3 Deputy Cooley searched the truck pursuant to the search warrant and found a loaded .22-caliber rifle, methamphetamine paraphernalia, and a bindle of methamphetamine. In the house, Deputy Cooley further found approximately 5,136 rounds of ammunition. The magistrate denied the motion to suppress stating, “it’s the Court’s understanding that the current suppression motion is limited to the issue of whether or not law enforcement officers on the scene had a legal right to enter the Defendant’s residence without a warrant in order to ensure that there were no other occupants of the residence who might present a threat to them. [¶] And the Court has found that they did in fact have that right, and the record has reflected further that the house was secured, no one was allowed to enter.” DISCUSSION I Defendant’s Challenge To The Motion To Suppress Ruling Is Forfeited Defendant contends the magistrate erred in denying his motion to suppress at the preliminary hearing, requesting we reverse the magistrate’s ruling.

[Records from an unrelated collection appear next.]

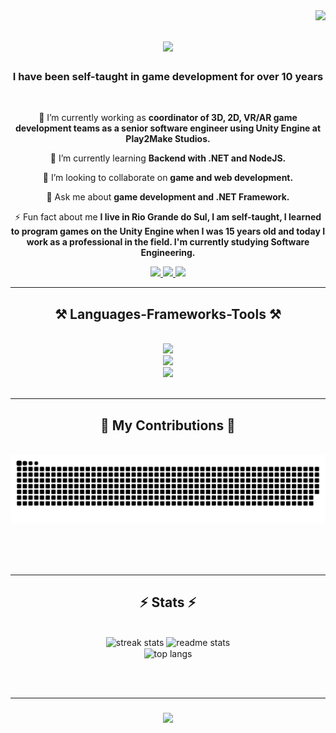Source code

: <img align="right" src="https://visitor-badge.laobi.icu/badge?page_id=wiuudev.wiuudev" />

<h1 align="center">
    <img src="https://readme-typing-svg.herokuapp.com/?font=Roboto&color=07BBFF&size=35&center=true&vCenter=true&width=500&height=70&duration=4000&lines=Hello!+👋;+You+can+call+me;+Wiuu!;" />
</h1>

<h3 align="center">I have been self-taught in game development for over 10 years</h3>

<br/>

<div align="center">
 
🔭 I’m currently working as **coordinator of 3D, 2D, VR/AR game development teams as a senior software engineer using Unity Engine at Play2Make Studios.**
 
🌱 I’m currently learning **Backend with .NET and NodeJS.**

👯 I’m looking to collaborate on **game and web development.**

💬 Ask me about **game development and .NET Framework.**

⚡ Fun fact about me **I live in Rio Grande do Sul, I am self-taught, I learned to program games on the Unity Engine when I was 15 years old and today I work as a professional in the field. I'm currently studying Software Engineering.**
 
 </div>
 
<div align="center"> 
  <a href="mailto:wiuudocs@gmail.com">
    <img src="https://img.shields.io/badge/Gmail-333333?style=for-the-badge&logo=gmail&logoColor=red" />
  </a>
  <a href="https://www.linkedin.com/in/wiuur/" target="_blank">
    <img src="https://img.shields.io/badge/LinkedIn-0077B5?style=for-the-badge&logo=linkedin&logoColor=white" target="_blank" />
  </a>
  <a href="https://github.com/wiuudev" target="_blank">
     <img src="https://img.shields.io/badge/Portfolio-FF5722?style=for-the-badge&logo=todoist&logoColor=white" target="_blank" />
  </a>
</div>

 <hr/>
 
<h2 align="center">⚒️ Languages-Frameworks-Tools ⚒️</h2>
<br/>
<div align="center">
    <img src="https://skillicons.dev/icons?i=nodejs,github,python,javascript,typescript,express,firebase,mongodb,cs,unity" /><br>
    <img src="https://skillicons.dev/icons?i=react,dotnet,bootstrap,mui,postman,mysql,visualstudio,html,css,vscode,figma,git,xd,vue,ps" /><br>
    <img src="https://skillicons.dev/icons?i=aws,azure,gcp" />
  
</div>

<br/>
<hr/>

<div align="center">
  <h2>🐍 My Contributions 🐍</h2>
  <br>
  <img alt="snake eating my contributions" src="https://raw.githubusercontent.com/wiuudev/wiuudev/output/github-contribution-grid-snake.svg" />
  
  <br/><br/><br/>
</div>

<hr/>

<h2 align="center">⚡ Stats ⚡</h2>
<br>
<div align=center>
  <img width=390 src="https://streak-stats.demolab.com/?user=wiuudev&count_private=true&theme=react&border_radius=10" alt="streak stats"/>
  <img width=390 src="https://github-readme-stats-wiuudev.vercel.app/api?username=wiuudev&count_private=true&show_icons=true&theme=react&rank_icon=github&border_radius=10" alt="readme stats" />
  <br/>
  <img width=325 align="center" src="https://github-readme-stats-wiuudev.vercel.app/api/top-langs/?username=wiuudev&hide=HTML&langs_count=8&layout=compact&theme=react&border_radius=10&size_weight=0.5&count_weight=0.5&exclude_repo=github-readme-stats" alt="top langs" />
</div>

<br/><br/>
<hr/>

<h3 align="center">
    <img src="https://readme-typing-svg.herokuapp.com/?font=Roboto&color=07BBFF&size=25&center=true&vCenter=true&width=500&height=70&duration=4000&lines=Thanks+for+visiting!+✌️;+Send+me+a+message+on+Linkedin!;I'm+open+to+work+:)">
</h3>

<br/>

We cannot do so through this appeal because defendant forfeited the claim by failing to renew the motion in the trial court. (People v. Lilienthal (1978) 22 Cal.3d 891, 896 [a defendant must seek review of a magistrate’s ruling on a motion to suppress “in the superior court to preserve the point for review on appeal, for it would be wholly inappropriate to reverse a superior court’s judgment for error it did not commit and that was never called to its attention” by either a motion to suppress evidence or a Pen. Code,2 § 995 motion].) The unification of the municipal and superior courts did not abrogate this requirement. (People v. Richardson (2007) 156 Cal.App.4th 574, 582, 589.) Here, it is undisputed that defendant

2 All further section references are to the Penal Code unless otherwise specified.

4 failed to renew his motion to suppress before being sentenced by the superior court. Accordingly, defendant is barred from directly challenging the magistrate’s denial of the motion to suppress on appeal. Defendant argues the rule of forfeiture “has no application here for three reasons.” First, he asserts “section 1538.5, subdivision (m), when read in conjunction with the 1992 amendments to sections 859a and 1466, provides for direct review of the municipal court’s ruling on [defendant’s] motion to suppress where, as here, the ruling on the suppression motion, the taking of the plea, and the imposition of judgment all occur before the same municipal court judge.” (Citing People v. Callahan (1997) 54 Cal.App.4th 1419, 1422-1423.) Callahan does not assist defendant because, as the People note and Garrido explained, Callahan has been superseded by statute due to subsequent amendments to section 859c and Government Code section 70212, subdivisions (e) and (f), and repeal of section 1462. (People v. Garrido (2005) 127 Cal.App.4th 359, 365-366.) Defendant fails to address this point in his reply brief, which we construe as a concession that the argument in his opening brief lacks merit.